2015年09月23日 17時23分48秒 | 国際・政治
ホテル地下の極秘核シェルター アイクが恐れた米ソ核戦争 「共産主義者はサーベルを鳴らし続けた…」

 米国の首都ワシントンから西南西に車で4時間あまり。アパラチア山脈の森を分け入ると唐突に視界が開け、ホワイトハウスを彷彿させる白亜の建造物が現れる。ウェストバージニア州ホワイト・サルファー・スプリングスの「グリーンブライヤー」。歴代大統領が避暑地として利用したことで名高い高級ホテルだが、この地下に連邦議会の巨大な核シェルターが存在することは、1992年5月にワシントン・ポスト紙がスクープするまで国家のトップシークレットだった。

 バンカー(掩蔽壕)と呼ばれるこの核シェルターは、厚さ1・5メートルのコンクリートで覆われ、地下3階建て。ホテル内壁などに偽装された4カ所の鋼鉄製扉から出入りでき、居住スペースのほか、会議室や食堂、研究室、診療所、放送スタジオまで完備されている。
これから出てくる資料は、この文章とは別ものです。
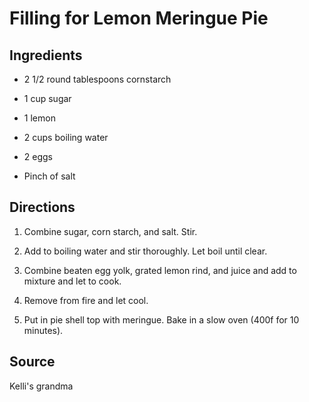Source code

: Filling for Lemon Meringue Pie
==============================


Ingredients
-----------

* 2 1/2 round tablespoons cornstarch

* 1 cup sugar

* 1 lemon

* 2 cups boiling water

* 2 eggs

* Pinch of salt


Directions
----------

1) Combine sugar, corn starch, and salt. Stir.

2) Add to boiling water and stir thoroughly. Let boil until clear.

3) Combine beaten egg yolk, grated lemon rind, and juice and add to mixture and let to cook.

4) Remove from fire and let cool.

5) Put in pie shell top with meringue. Bake in a slow oven (400f for 10 minutes).

Source
------

Kelli's grandma
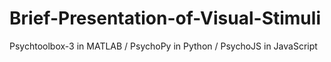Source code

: # Brief-Presentation-of-Visual-Stimuli
Psychtoolbox-3 in MATLAB / PsychoPy in Python / PsychoJS in JavaScript
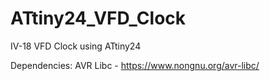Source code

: # ATtiny24_VFD_Clock
IV-18 VFD Clock using ATtiny24

Dependencies:
AVR Libc - https://www.nongnu.org/avr-libc/
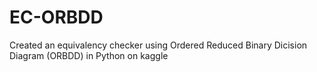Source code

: # EC-ORBDD

Created an equivalency checker using Ordered Reduced Binary Dicision Diagram (ORBDD)
in Python on kaggle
発電機3基と約30万リットルの水タンクを備え、議員スタッフを含む1100人が2カ月以上暮らすことが可能だという。

 施設の維持・管理を担う数人の政府要員は「テレビ修理工」を名乗った。78年からピアニストとしてホテルで働き、現在は広報担当のジェシカ・ライト(63)は、事務所の古ぼけたブラウン管テレビ2台を指さしながらこう語った。
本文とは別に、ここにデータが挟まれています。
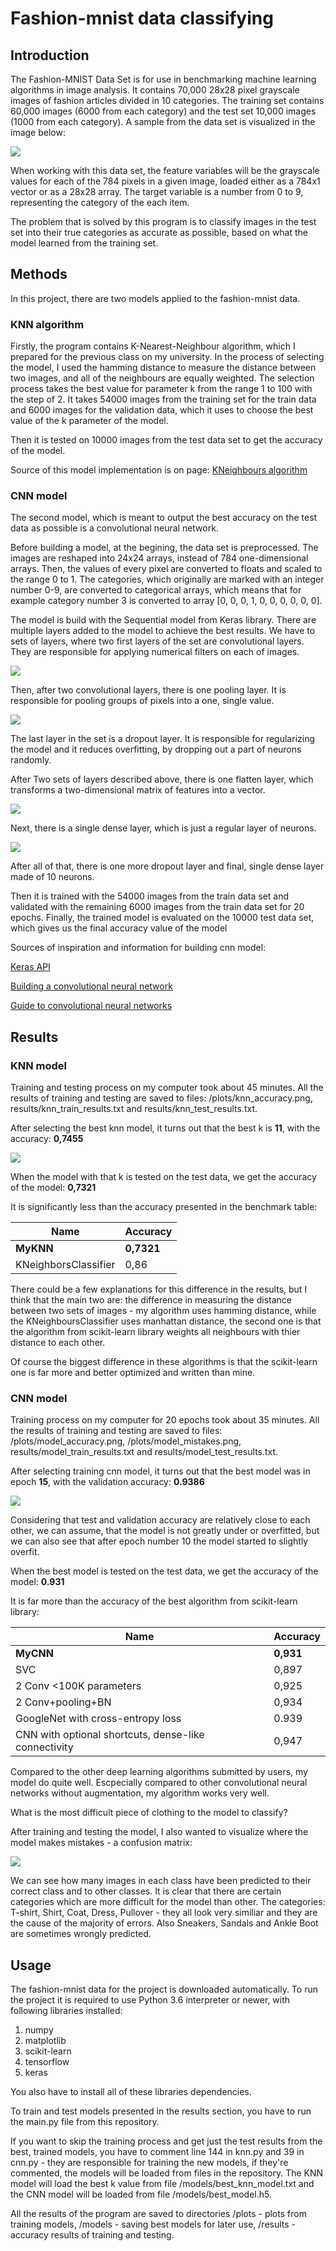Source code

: # Fashion-mnist data classifying
## Introduction
The Fashion-MNIST Data Set is for use in benchmarking machine learning algorithms in image analysis. It contains 70,000 28x28 pixel grayscale images of fashion articles divided in 10 categories. The training set contains 60,000 images (6000 from each category) and the test set 10,000 images (1000 from each category). A sample from the data set is visualized in the image below:

![](https://github.com/zalandoresearch/fashion-mnist/blob/master/doc/img/fashion-mnist-sprite.png)

When working with this data set, the feature variables will be the grayscale values for each of the 784 pixels in a given image, loaded either as a 784x1 vector or as a 28x28 array. The target variable is a number from 0 to 9, representing the category of the each item.

The problem that is solved by this program is to classify images in the test set into their true categories as accurate as possible, based on what the model learned from the training set.
## Methods
In this project, there are two models applied to the fashion-mnist data.

### KNN algorithm

Firstly, the program contains K-Nearest-Neighbour algorithm, which I prepared for the previous class on my university.
In the process of selecting the model, I used the hamming distance to measure the distance between two images, and all of the neighbours are equally weighted. The selection process takes the best value for parameter k from the range 1 to 100 with the step of 2.
It takes 54000 images from the training set for the train data and 6000 images for the validation data, which it uses to choose the best value of the k parameter of the model.

Then it is tested on 10000 images from the test data set to get the accuracy of the model.

Source of this model implementation is on page: [KNeighbours algorithm](https://www.ii.pwr.edu.pl/~zieba/zad2_msid.pdf)

### CNN model

The second model, which is meant to output the best accuracy on the test data as possible is a convolutional neural network.

Before building a model, at the begining, the data set is preprocessed. The images are reshaped into 24x24 arrays, instead of 784 one-dimensional arrays. Then, the values of every pixel are converted to floats and scaled to the range 0 to 1. 
The categories, which originally are marked with an integer number 0-9, are converted to categorical arrays, which means that for example category number 3 is converted to array [0, 0, 0, 1, 0, 0, 0, 0, 0, 0].

The model is build with the Sequential model from Keras library. There are multiple layers added to the model to achieve the best results. We have to sets of layers, where two first layers of the set are convolutional layers. They are responsible for applying numerical filters on each of images.

![](https://sds-platform-private.s3-us-east-2.amazonaws.com/uploads/35_blog_image_11.png)

Then, after two convolutional layers, there is one pooling layer. It is responsible for pooling groups of pixels into a one, single value.

![](https://sds-platform-private.s3-us-east-2.amazonaws.com/uploads/35_blog_image_22.png)

The last layer in the set is a dropout layer. It is responsible for regularizing the model and it reduces overfitting, by dropping out a part of neurons randomly.

After Two sets of layers described above, there is one flatten layer, which transforms a two-dimensional matrix of features into a vector.

![](https://sds-platform-private.s3-us-east-2.amazonaws.com/uploads/35_blog_image_25.png)

Next, there is a single dense layer, which is just a regular layer of neurons.

![](https://sds-platform-private.s3-us-east-2.amazonaws.com/uploads/35_blog_image_26.png)

After all of that, there is one more dropout layer and final, single dense layer made of 10 neurons.

Then it is trained with the 54000 images from the train data set and validated with the remaining 6000 images from the train data set for 20 epochs. Finally, the trained model is evaluated on the 10000 test data set, which gives us the final accuracy value of the model

Sources of inspiration and information for building cnn model:

[Keras API](https://keras.io/api/)

[Building a convolutional neural network](https://towardsdatascience.com/building-a-convolutional-neural-network-cnn-in-keras-329fbbadc5f5)

[Guide to convolutional neural networks](https://www.superdatascience.com/blogs/the-ultimate-guide-to-convolutional-neural-networks-cnn)

## Results
### KNN model
Training and testing process on my computer took about 45 minutes. All the results of training and testing are saved to files: /plots/knn_accuracy.png, results/knn_train_results.txt and results/knn_test_results.txt.

After selecting the best knn model, it turns out that the best k is **11**, with the accuracy: **0,7455**

![](./plots/knn_accuracy.png)

When the model with that k is tested on the test data, we get the accuracy of the model: **0,7321**

It is significantly less than the accuracy presented in the benchmark table:

| Name | Accuracy |
|------|----------|
| **MyKNN** | **0,7321** |
| KNeighborsClassifier | 0,86 |

There could be a few explanations for this difference in the results, but I think that the main two are: the difference in measuring the distance between two sets of images - my algorithm uses hamming distance, while the KNeighboursClassifier uses manhattan distance, the second one is that the algorithm from scikit-learn library weights all neighbours with thier distance to each other.

Of course the biggest difference in these algorithms is that the scikit-learn one is far more and better optimized and written than mine.

### CNN model
Training process on my computer for 20 epochs took about 35 minutes. All the results of training and testing are saved to files: /plots/model_accuracy.png, /plots/model_mistakes.png, results/model_train_results.txt and results/model_test_results.txt.

After selecting training cnn model, it turns out that the best model was in epoch **15**, with the validation accuracy: **0.9386**

![](./plots/model_accuracy.png)

Considering that test and validation accuracy are relatively close to each other, we can assume, that the model is not greatly under or overfitted, but we can also see that after epoch number 10 the model started to slightly overfit.

When the best model is tested on the test data, we get the accuracy of the model: **0.931**

It is far more than the accuracy of the best algorithm from scikit-learn library:

| Name | Accuracy |
|------|----------|
| **MyCNN** | **0,931** |
| SVC | 0,897 |
| 2 Conv <100K parameters | 0,925 |
| 2 Conv+pooling+BN	| 0,934 |
| GoogleNet with cross-entropy loss | 0.939 |
| CNN with optional shortcuts, dense-like connectivity | 0,947 |

Compared to the other deep learning algorithms submitted by users, my model do quite well. Escpecially compared to other convolutional neural networks without augmentation, my algorithm works very well.

What is the most difficult piece of clothing to the model to classify?

After training and testing the model, I also wanted to visualize where the model makes mistakes - a confusion matrix:

![](./plots/model_mistakes.png)

We can see how many images in each class have been predicted to their correct class and to other classes. It is clear that there are certain categories which are more difficult for the model than other. The categories: T-shirt, Shirt, Coat, Dress, Pullover - they all look very similiar and they are the cause of the majority of errors. Also Sneakers, Sandals and Ankle Boot are sometimes wrongly predicted.

## Usage
The fashion-mnist data for the project is downloaded automatically.
To run the project it is required to use Python 3.6 interpreter or newer, with following libraries installed:
1. numpy
2. matplotlib
3. scikit-learn
4. tensorflow
5. keras

You also have to install all of these libraries dependencies.

To train and test models presented in the results section, you have to run the main.py file from this repository.

If you want to skip the training process and get just the test results from the best, trained models, you have to comment line 144 in knn.py and 39 in cnn.py - they are responsible for training the new models, if they're commented, the models will be loaded from files in the repository. The KNN model will load the best k value from file /models/best_knn_model.txt and the CNN model will be loaded from file /models/best_model.h5.

All the results of the program are saved to directories /plots - plots from training models, /models - saving best models for later use, /results - accuracy results of training and testing.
 「ホテルで働く人たちも本当に修理工だと信じ込んでいたんです。このようにテレビもたくさんありましたし…」
 この核シェルター建設を提案したのは、第34代大統領、ドワイト・アイゼンハワー(アイク)だった。第二次世界大戦時に欧州戦線の連合国軍最高司令官としてノルマンディ上陸作戦を成功させた英雄であり、徹底した反共主義者でもあった。

 56年3月、上院院内総務のリンドン・ジョンソン(後の第36代大統領)ら議会指導者はアイクの提案に同意し、ホテル経営会社と「米議会にとって死活的に重要な事項」に関わる秘密契約を結んだ。計画は「グリーク・アイランド(ギリシャ島)」というコードネームで呼ばれ、59年に着工、61年に完成した。

 アイクが核シェルター建設を急いだのは、米ソ核戦争の危機が迫っていると判断したからだった。

 ソ連の最高指導者であるニキータ・フルシチョフは56年2月、第20回ソ連共産党大会で、53年に死去するまで独裁制を敷いたヨシフ・スターリンを批判し、米国との平和共存路線を打ち出した。国際世論はこれを「雪解け」と歓迎したが、アイクは決して信じなかった。回顧録ではフルシチョフをこう酷評している。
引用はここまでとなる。